I have a really wide table (300+ columns) and would like to display it by wrapping the columns. In the example I will just use 100 columns.
What I have in mind is repetitively using kable to display the subset of the table:
library(kableExtra)
set.seed(1)
data = data.frame(matrix(rnorm(300, 10, 1), ncol = 100))
kable(data[, 1:5], 'latex', booktabs = T)
kable(data[, 6:10], 'latex', booktabs = T)
kable(data[, 11:15], 'latex', booktabs = T)
But this is apparently tedious... I know there are scaling down options but since I have so many columns, it won't be possible.
Is there any parameter I can twist in kable to make it happen?
Updated:
#jay.sf 's answer seems working well, but it didn't yield the same result here.

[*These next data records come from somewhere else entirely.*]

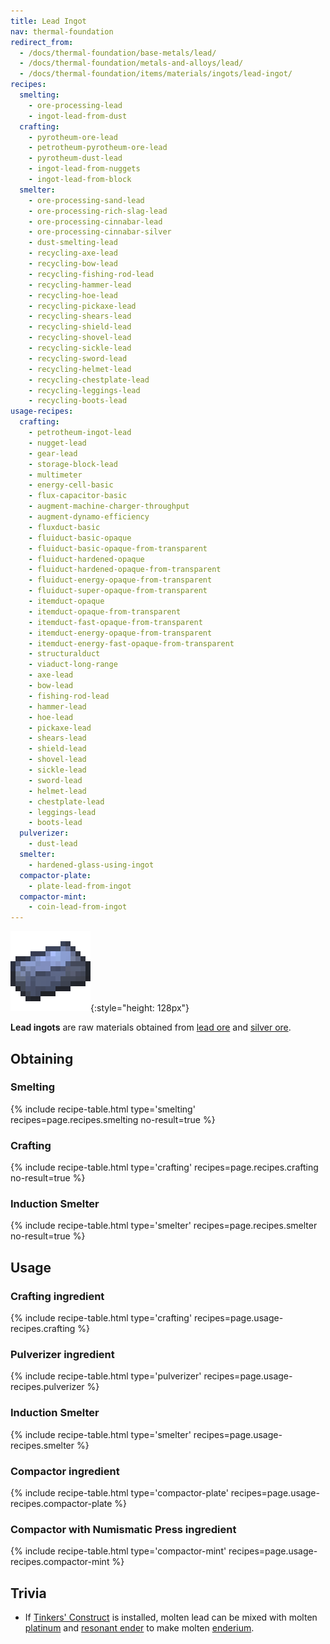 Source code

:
 ```yaml
---
title: Lead Ingot
nav: thermal-foundation
redirect_from:
  - /docs/thermal-foundation/base-metals/lead/
  - /docs/thermal-foundation/metals-and-alloys/lead/
  - /docs/thermal-foundation/items/materials/ingots/lead-ingot/
recipes:
  smelting:
    - ore-processing-lead
    - ingot-lead-from-dust
  crafting:
    - pyrotheum-ore-lead
    - petrotheum-pyrotheum-ore-lead
    - pyrotheum-dust-lead
    - ingot-lead-from-nuggets
    - ingot-lead-from-block
  smelter:
    - ore-processing-sand-lead
    - ore-processing-rich-slag-lead
    - ore-processing-cinnabar-lead
    - ore-processing-cinnabar-silver
    - dust-smelting-lead
    - recycling-axe-lead
    - recycling-bow-lead
    - recycling-fishing-rod-lead
    - recycling-hammer-lead
    - recycling-hoe-lead
    - recycling-pickaxe-lead
    - recycling-shears-lead
    - recycling-shield-lead
    - recycling-shovel-lead
    - recycling-sickle-lead
    - recycling-sword-lead
    - recycling-helmet-lead
    - recycling-chestplate-lead
    - recycling-leggings-lead
    - recycling-boots-lead
usage-recipes:
  crafting:
    - petrotheum-ingot-lead
    - nugget-lead
    - gear-lead
    - storage-block-lead
    - multimeter
    - energy-cell-basic
    - flux-capacitor-basic
    - augment-machine-charger-throughput
    - augment-dynamo-efficiency
    - fluxduct-basic
    - fluiduct-basic-opaque
    - fluiduct-basic-opaque-from-transparent
    - fluiduct-hardened-opaque
    - fluiduct-hardened-opaque-from-transparent
    - fluiduct-energy-opaque-from-transparent
    - fluiduct-super-opaque-from-transparent
    - itemduct-opaque
    - itemduct-opaque-from-transparent
    - itemduct-fast-opaque-from-transparent
    - itemduct-energy-opaque-from-transparent
    - itemduct-energy-fast-opaque-from-transparent
    - structuralduct
    - viaduct-long-range
    - axe-lead
    - bow-lead
    - fishing-rod-lead
    - hammer-lead
    - hoe-lead
    - pickaxe-lead
    - shears-lead
    - shield-lead
    - shovel-lead
    - sickle-lead
    - sword-lead
    - helmet-lead
    - chestplate-lead
    - leggings-lead
    - boots-lead
  pulverizer:
    - dust-lead
  smelter:
    - hardened-glass-using-ingot
  compactor-plate:
    - plate-lead-from-ingot
  compactor-mint:
    - coin-lead-from-ingot
---
```


![Lead ingot](/assets/images/thermal-foundation/ingot-lead.png){:style="height: 128px"}


**Lead ingots** are raw materials obtained from [lead ore](/docs/lead-ore/) and
[silver ore](/docs/silver-ore/).


Obtaining
---------

### Smelting
{% include recipe-table.html type='smelting' recipes=page.recipes.smelting no-result=true %}

### Crafting
{% include recipe-table.html type='crafting' recipes=page.recipes.crafting no-result=true %}

### Induction Smelter
{% include recipe-table.html type='smelter' recipes=page.recipes.smelter no-result=true %}


Usage
-----

### Crafting ingredient
{% include recipe-table.html type='crafting' recipes=page.usage-recipes.crafting %}

### Pulverizer ingredient
{% include recipe-table.html type='pulverizer' recipes=page.usage-recipes.pulverizer %}

### Induction Smelter
{% include recipe-table.html type='smelter' recipes=page.usage-recipes.smelter %}

### Compactor ingredient
{% include recipe-table.html type='compactor-plate' recipes=page.usage-recipes.compactor-plate %}

### Compactor with Numismatic Press ingredient
{% include recipe-table.html type='compactor-mint' recipes=page.usage-recipes.compactor-mint %}


Trivia
------

* If [Tinkers'
  Construct](https://minecraft.curseforge.com/projects/tinkers-construct) is
  installed, molten lead can be mixed with molten
  [platinum](/docs/platinum-ingot/) and [resonant ender](/docs/resonant-ender/)
  to make molten [enderium](/docs/enderium-ingot/).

Instead I got some plain code - could you please have a second look and let me know where can I improve? Thanks!
my sessionInfo() is: R version 3.5.1 (2018-07-02) with rmarkdown::pandoc_version() of 1.19.2.1.
This question is actually trickier than I thought at first glance. I used some tidyverse functions, specifically dplyr::select to get columns and purrr::map to move along groups of column indices.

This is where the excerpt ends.